008: Riding the Storm Out [UNLEASHED]
Jul 21, 2017 17:18:40 GMT -5
Post by Admin on Jul 21, 2017 17:18:40 GMT -5
Our Generation has had no Great war, no Great Depression.
Our war is spiritual. Our depression is our lives.
— Chuck Palahniuk
Our war is spiritual. Our depression is our lives.
— Chuck Palahniuk
(the present: New York City)
July 19, 2017
July 19, 2017
Max Ironside was supposed to be on a flight to Tennessee for a match on Friday for Defiant Wrestling. The original booking had given him a layover in New York. That's where he'd gotten the idea. He could just drive here. He could fly from LaGuardia and save a few dollars. From there he was off to Las Vegas to take part in a hardcore tournament sponsored by a company named Fucking Awesome Wrestling. Right now, neither held much appeal. The fact that the fight overseas had been pushed back a week should have given him a small sense of relief. At least he had time to recuperate. Time was something he had far too much of these days. Too much time on his hands was what had been pulling him down into the dark.

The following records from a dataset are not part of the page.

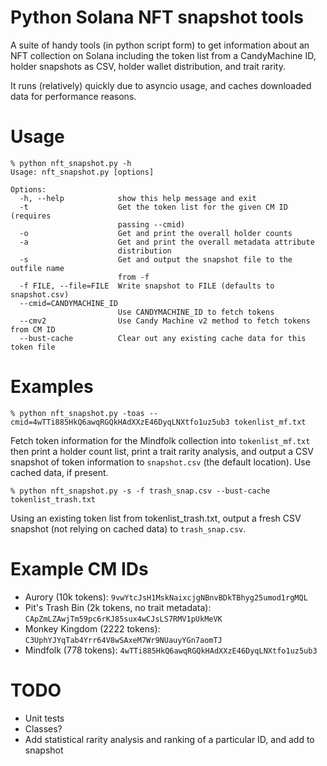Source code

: # Python Solana NFT snapshot tools

A suite of handy tools (in python script form) to get information about an NFT collection on Solana including the token list from a CandyMachine ID,
holder snapshots as CSV, holder wallet distribution, and trait rarity.

It runs (relatively) quickly due to asyncio usage, and caches downloaded data for performance reasons.

# Usage
    % python nft_snapshot.py -h
    Usage: nft_snapshot.py [options]

    Options:
      -h, --help            show this help message and exit
      -t                    Get the token list for the given CM ID (requires
                            passing --cmid)
      -o                    Get and print the overall holder counts
      -a                    Get and print the overall metadata attribute
                            distribution
      -s                    Get and output the snapshot file to the outfile name
                            from -f
      -f FILE, --file=FILE  Write snapshot to FILE (defaults to snapshot.csv)
      --cmid=CANDYMACHINE_ID
                            Use CANDYMACHINE_ID to fetch tokens
      --cmv2                Use Candy Machine v2 method to fetch tokens from CM ID
      --bust-cache          Clear out any existing cache data for this token file

# Examples
    % python nft_snapshot.py -toas --cmid=4wTTi885HkQ6awqRGQkHAdXXzE46DyqLNXtfo1uz5ub3 tokenlist_mf.txt
Fetch token information for the Mindfolk collection into `tokenlist_mf.txt` then print a holder count list, print a trait rarity analysis,
and output a CSV snapshot of token information to `snapshot.csv` (the default location). Use cached data, if present.

    % python nft_snapshot.py -s -f trash_snap.csv --bust-cache tokenlist_trash.txt
Using an existing token list from tokenlist_trash.txt, output a fresh CSV snapshot (not relying on cached data)
to `trash_snap.csv`.

# Example CM IDs
* Aurory (10k tokens): `9vwYtcJsH1MskNaixcjgNBnvBDkTBhyg25umod1rgMQL`
* Pit's Trash Bin (2k tokens, no trait metadata): `CApZmLZAwjTm59pc6rKJ85sux4wCJsLS7RMV1pUkMeVK`
* Monkey Kingdom (2222 tokens): `C3UphYJYqTab4Yrr64V8wSAxeM7Wr9NUauyYGn7aomTJ`
* Mindfolk (778 tokens): `4wTTi885HkQ6awqRGQkHAdXXzE46DyqLNXtfo1uz5ub3`

# TODO
- Unit tests
- Classes?
- Add statistical rarity analysis and ranking of a particular ID, and add to snapshot
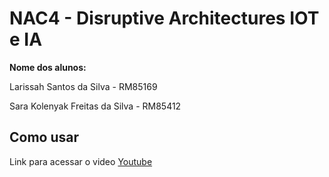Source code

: # NAC4 - Disruptive Architectures IOT e IA

**Nome dos alunos:**

Larissah Santos da Silva - RM85169

Sara Kolenyak Freitas da Silva - RM85412


## Como usar 
Link para acessar o video [Youtube]()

Trixie's words kept echoing in his ears, the irony of how effortlessly she'd pegged his current state of mind making him want to laugh hysterically until he couldn't make a sound ever again. Somehow that worthless, glorified whore had managed to hit the nail on the head and even though she'd been bragging about her own in-ring prowess, the words resonated. Rankled, too, if he was being honest.
Everyone can only take so many kicks before they fall down and stay down.
He knew a few who'd had STAY DOWN tattooed on their knuckles – in Cleveland, Chicago, it had been a sort of mantra in reverse. Say it to your opponent. Get in their head. Give them the best sort of ultimatum: stay down or the punishment gets more severe. He'd always seen it as another thing to overcome. Now it was another straw added to the pile. The camel's back had never been meant to take the weight and he was so damned sick of getting back up.
Facing Trixie held no appeal – another match against a worthless waste of skin that felt like a retread of every garbage opponent he'd ever had in his less-than-stellar career. Instead he was sitting behind the wheel of the Kia Forte he'd bought last month. The blue glow of the radio's display kept winking off the oiled steel as he kept absently spinning the cylinder of the old Colt pistol. A single bullet sat on the dash in that little divot where tollbooth change was meant to be. This wasn't new. The depression was the same. The numbness was the same. The pain, ever a constant. The anger, however, was new. Utterly self-directed. He sat there, staring down at the cold steel, thinking about all that had come and gone in his life recently.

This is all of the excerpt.